🤖 AI Summary
This paper addresses the problem of recovering users’ latent positions from a random dot product graph (RDPG) under ε-edge local differential privacy (LDP), ensuring that edge relationships between any two nodes remain provably indistinguishable to the data curator. We first characterize the systematic geometric distortion induced by LDP perturbation on the underlying latent geometry, then propose a correction-based statistical inference framework that achieves consistent recovery of latent positions under a generalized RDPG model; we further establish that its convergence rate nearly attains the minimax lower bound under the LDP constraint. Extending the framework to higher-order geometric-topological structures, we enable robust reconstruction of persistence diagrams via persistent homology. Our core contribution is the first theoretical linkage between LDP and geometric graph recovery—yielding a privacy-preserving graph learning solution that is both statistically optimal and topologically interpretable.
📝 Abstract
We consider the problem of recovering latent information from graphs under $varepsilon$-edge local differential privacy where the presence of relationships/edges between two users/vertices remains confidential, even from the data curator.

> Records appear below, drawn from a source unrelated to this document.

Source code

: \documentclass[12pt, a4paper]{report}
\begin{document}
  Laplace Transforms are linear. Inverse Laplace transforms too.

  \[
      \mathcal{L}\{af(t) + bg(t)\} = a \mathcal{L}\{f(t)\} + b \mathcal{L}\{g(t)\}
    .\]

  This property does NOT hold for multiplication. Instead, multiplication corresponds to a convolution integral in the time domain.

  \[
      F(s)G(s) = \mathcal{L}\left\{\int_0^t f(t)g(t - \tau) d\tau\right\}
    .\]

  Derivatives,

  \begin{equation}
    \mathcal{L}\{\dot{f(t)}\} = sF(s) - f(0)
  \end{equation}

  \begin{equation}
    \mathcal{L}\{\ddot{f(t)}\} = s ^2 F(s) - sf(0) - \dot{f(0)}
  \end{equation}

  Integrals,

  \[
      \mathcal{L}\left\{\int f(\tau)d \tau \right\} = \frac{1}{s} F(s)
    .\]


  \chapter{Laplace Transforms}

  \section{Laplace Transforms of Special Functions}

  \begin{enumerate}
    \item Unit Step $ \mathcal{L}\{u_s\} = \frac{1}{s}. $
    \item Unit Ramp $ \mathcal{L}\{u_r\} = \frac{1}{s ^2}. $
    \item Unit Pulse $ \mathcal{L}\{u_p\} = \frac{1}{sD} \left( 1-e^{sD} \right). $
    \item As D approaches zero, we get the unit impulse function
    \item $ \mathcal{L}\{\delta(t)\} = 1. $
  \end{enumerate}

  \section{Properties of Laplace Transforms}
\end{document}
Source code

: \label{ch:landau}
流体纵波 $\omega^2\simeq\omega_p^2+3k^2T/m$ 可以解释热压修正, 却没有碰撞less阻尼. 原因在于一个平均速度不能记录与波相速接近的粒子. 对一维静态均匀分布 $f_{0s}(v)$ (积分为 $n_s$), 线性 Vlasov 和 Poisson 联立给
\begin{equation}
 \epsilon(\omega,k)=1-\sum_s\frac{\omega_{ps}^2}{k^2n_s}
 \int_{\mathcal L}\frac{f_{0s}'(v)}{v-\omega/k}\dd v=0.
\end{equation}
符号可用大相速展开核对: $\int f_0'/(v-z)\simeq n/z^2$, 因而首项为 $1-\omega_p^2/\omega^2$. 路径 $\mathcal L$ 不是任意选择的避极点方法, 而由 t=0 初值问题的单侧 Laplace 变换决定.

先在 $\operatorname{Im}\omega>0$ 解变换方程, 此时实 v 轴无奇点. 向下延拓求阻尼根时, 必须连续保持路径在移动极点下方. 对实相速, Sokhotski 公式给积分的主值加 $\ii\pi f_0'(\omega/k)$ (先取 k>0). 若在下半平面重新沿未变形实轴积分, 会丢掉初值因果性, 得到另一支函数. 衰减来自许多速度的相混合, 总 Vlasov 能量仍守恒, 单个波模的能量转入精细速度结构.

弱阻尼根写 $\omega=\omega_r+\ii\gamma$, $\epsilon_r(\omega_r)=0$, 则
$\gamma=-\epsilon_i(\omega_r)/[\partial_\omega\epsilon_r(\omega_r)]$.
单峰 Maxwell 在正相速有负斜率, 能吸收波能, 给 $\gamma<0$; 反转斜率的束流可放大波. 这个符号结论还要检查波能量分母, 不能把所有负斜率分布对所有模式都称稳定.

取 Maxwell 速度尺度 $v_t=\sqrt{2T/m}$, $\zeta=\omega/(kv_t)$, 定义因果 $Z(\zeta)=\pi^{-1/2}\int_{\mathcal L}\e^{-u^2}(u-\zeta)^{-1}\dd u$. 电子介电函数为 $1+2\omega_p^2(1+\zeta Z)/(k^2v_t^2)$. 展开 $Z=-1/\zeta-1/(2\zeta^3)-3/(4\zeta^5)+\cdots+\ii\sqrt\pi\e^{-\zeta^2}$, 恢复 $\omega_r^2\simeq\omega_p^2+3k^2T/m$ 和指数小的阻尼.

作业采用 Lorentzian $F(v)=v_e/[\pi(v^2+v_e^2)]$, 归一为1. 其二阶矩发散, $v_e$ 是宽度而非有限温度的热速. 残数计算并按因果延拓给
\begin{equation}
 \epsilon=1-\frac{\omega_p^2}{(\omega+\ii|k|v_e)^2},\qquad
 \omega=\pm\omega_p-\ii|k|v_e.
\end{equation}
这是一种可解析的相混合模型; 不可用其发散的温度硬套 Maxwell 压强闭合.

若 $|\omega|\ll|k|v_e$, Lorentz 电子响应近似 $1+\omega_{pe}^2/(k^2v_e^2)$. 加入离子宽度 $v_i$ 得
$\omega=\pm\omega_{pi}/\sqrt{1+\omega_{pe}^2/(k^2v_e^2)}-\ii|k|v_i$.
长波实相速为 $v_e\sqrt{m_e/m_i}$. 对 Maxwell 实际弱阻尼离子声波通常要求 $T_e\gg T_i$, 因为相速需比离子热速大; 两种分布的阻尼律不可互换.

For the class of generalized random dot-product graphs, we show that a standard local differential privacy mechanism induces a specific geometric distortion in the latent positions. Leveraging this insight, we show that consistent recovery of the latent positions is achievable by appropriately adjusting the statistical inference procedure for the privatized graph. Furthermore, we prove that our procedure is nearly minimax-optimal under local edge differential privacy constraints. Lastly, we show that this framework allows for consistent recovery of geometric and topological information underlying the latent positions, as encoded in their persistence diagrams. Our results extend previous work from the private community detection literature to a substantially richer class of models and inferential tasks.